Le texte de cette page a été corrigé et est conforme au fac-similé.

marchés commençaient aussi à s’en mêler. Ils regrettaient tout haut « le pain du roi ».

Les subsistances arrivaient lentement, difficilement ; chacun craignait la famine et, en la craignant, la faisait. Les malheureux travailleurs, après les fatigues du jour, passaient la nuit à faire queue aux portes des boulangers. Les procès-verbaux des sections les plus pauvres de Paris, que j’ai sous les yeux, se résument en bien peu de mots, navrants, qui font saigner le cœur : la faim et la faim encore, la rareté du pain, nul travail, chaque famille ayant perdu son soutien, plus de fils pour aider la mère ; tous aux armées. Le mari même souvent parti pour la Vendée.

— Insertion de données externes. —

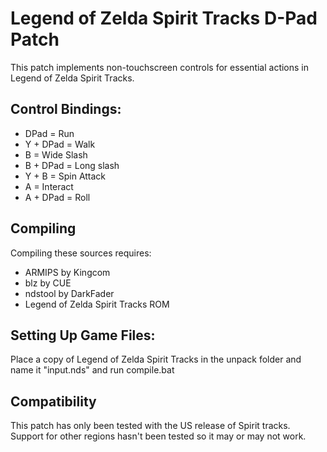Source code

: Legend of Zelda Spirit Tracks D-Pad Patch
===============
This patch implements non-touchscreen controls for essential actions in Legend of Zelda Spirit Tracks.

Control Bindings:
-------------
* DPad = Run
* Y + DPad = Walk
* B = Wide Slash
* B + DPad = Long slash
* Y + B = Spin Attack
* A = Interact
* A + DPad = Roll

Compiling
-------------
Compiling these sources requires:

* ARMIPS by Kingcom
* blz by CUE
* ndstool by DarkFader
* Legend of Zelda Spirit Tracks ROM

Setting Up Game Files:
-------------
Place a copy of Legend of Zelda Spirit Tracks in the unpack folder and name it "input.nds" and run compile.bat

Compatibility
-------------
This patch has only been tested with the US release of Spirit tracks. Support for other regions hasn't been tested so it may or may not work.
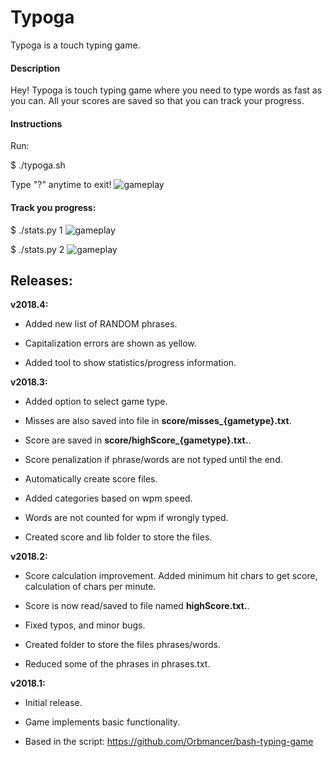 Typoga
======

Typoga is a touch typing game.

#### Description

Hey! Typoga is touch typing game where you need
to type words as fast as you can. All your scores are saved so
that you can track your progress.

#### Instructions

Run:

\$ ./typoga.sh

Type "?" anytime to exit!
![gameplay](https://github.com/pelco/typoga/blob/master/lib/img/gameplay.gif)

#### Track you progress:

\$ ./stats.py 1
![gameplay](https://github.com/pelco/typoga/blob/master/lib/img/scores.png)

\$ ./stats.py 2
![gameplay](https://github.com/pelco/typoga/blob/master/lib/img/accuracy.png)

Releases:
---------

**v2018.4:**

-   Added new list of RANDOM phrases.

-   Capitalization errors are shown as yellow.

-   Added tool to show statistics/progress information.

**v2018.3:**

-   Added option to select game type.

-   Misses are also saved into file in **score/misses_{gametype}.txt**.

-   Score are saved in **score/highScore_{gametype}.txt.**.

-   Score penalization if phrase/words are not typed until the end.

-   Automatically create score files.

-   Added categories based on wpm speed.

-   Words are not counted for wpm if wrongly typed.

-   Created score and lib folder to store the files.

**v2018.2:**

-   Score calculation improvement. Added minimum hit chars to get score,
    calculation of chars per minute.

-   Score is now read/saved to file named **highScore.txt.**.

-   Fixed typos, and minor bugs.

-   Created folder to store the files phrases/words.

-   Reduced some of the phrases in phrases.txt.

**v2018.1:**

-   Initial release.

-   Game implements basic functionality.

-   Based in the script: https://github.com/Orbmancer/bash-typing-game
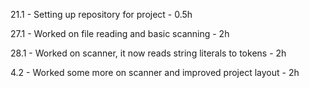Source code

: 21.1 - Setting up repository for project - 0.5h

27.1 - Worked on file reading and basic scanning - 2h

28.1 - Worked on scanner, it now reads string literals to tokens - 2h

4.2  - Worked some more on scanner and improved project layout - 2h
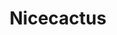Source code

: ---
title: "Nicecactus"
img: "nicecactus_cover"
keywords: "Product design"
text_en: "Creation of userflow and user interface for three websites and one in-game app using overflow. Design icons and visual based on existing graphical charter. Collaboration with developers and webdesigners."
text_fr: "Création du pacours de navigation et de l'inteface utilisateur de trois sites web et d'une application utilisant overflow. Création iconographique basée sur une charte graphique existante. J'ai collaboré principalement avec des développeurs et des webdesigners."
---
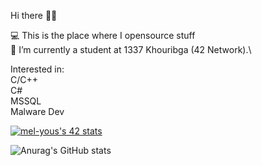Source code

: Hi there 🙋‍♂️

💻 This is the place where I opensource stuff\
🔭 I’m currently a student at 1337 Khouribga (42 Network).\

Interested in:\
C/C++\
C#\
MSSQL\
Malware Dev

[![mel-yous's 42 stats](https://badge.mediaplus.ma/levi/mel-yous)](https://github.com/oakoudad/badge42)

![Anurag's GitHub stats](https://github-readme-stats.vercel.app/api?username=SimoRedDevil&theme=onedark&show_icons=true)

Toute femme délaissée et veuve. Elles étouffent aux portes des ateliers de la Guerre pour avoir un peu de couture ; elles viennent avec leurs enfants pleurer à la section.

Ces grandes souffrances du peuple donnaient une prise très forte aux royalistes. Plusieurs choses les encourageaient, l’inertie surtout et la mésintelligence des autorités.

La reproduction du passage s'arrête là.